# TO DO
Each line from the one containing "a inclinação, a" to the end of the records should be copied exactly, and no other line.

Records from a collection
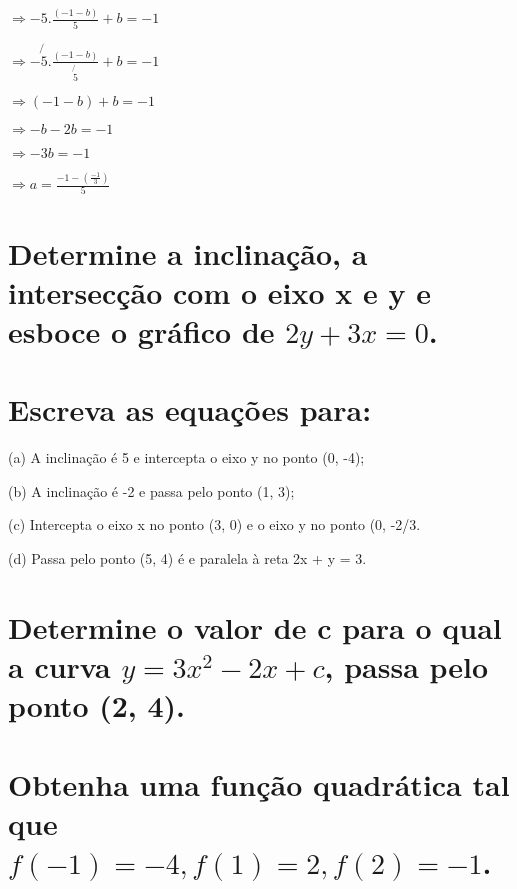 \documentclass{article}
\begin{document}
		$\Rightarrow -5.\frac{(-1 - b)}{5} + b= -1$

		$\Rightarrow -\not{5}.\frac{(-1 - b)}{\not{5}} + b= -1$

		$\Rightarrow (-1 - b) + b = -1$

		$\Rightarrow -b - 2b = -1$

		$\Rightarrow  -3b = -1$


		$\Rightarrow a = \frac{-1 - (\frac{-1}{3})}{5}$

	\section{Determine a inclinação, a intersecção com o eixo x e y e esboce o gráfico de $2y + 3x = 0$.}

	\section{Escreva as equações para:}

		\hspace{4mm} (a) A inclinação é 5 e intercepta o eixo y no ponto (0, -4);

		(b) A inclinação é -2 e passa pelo ponto (1, 3);

		(c) Intercepta o eixo x no ponto (3, 0) e o eixo y no ponto (0, -2/3.

		(d) Passa pelo ponto (5, 4) é e paralela à reta 2x + y = 3.


	\section{Determine o valor de c para o qual a curva $y = 3x^2 - 2x + c$, passa pelo ponto (2, 4).}


	\section{ Obtenha uma função quadrática tal que $f(-1) = -4, f(1) = 2, f(2)= -1$.}
\end{document}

# TASK RESPONSE
	\section{Determine a inclinação, a intersecção com o eixo x e y e esboce o gráfico de $2y + 3x = 0$.}

	\section{Escreva as equações para:}

		\hspace{4mm} (a) A inclinação é 5 e intercepta o eixo y no ponto (0, -4);

		(b) A inclinação é -2 e passa pelo ponto (1, 3);

		(c) Intercepta o eixo x no ponto (3, 0) e o eixo y no ponto (0, -2/3.

		(d) Passa pelo ponto (5, 4) é e paralela à reta 2x + y = 3.


	\section{Determine o valor de c para o qual a curva $y = 3x^2 - 2x + c$, passa pelo ponto (2, 4).}


	\section{ Obtenha uma função quadrática tal que $f(-1) = -4, f(1) = 2, f(2)= -1$.}
\end{document}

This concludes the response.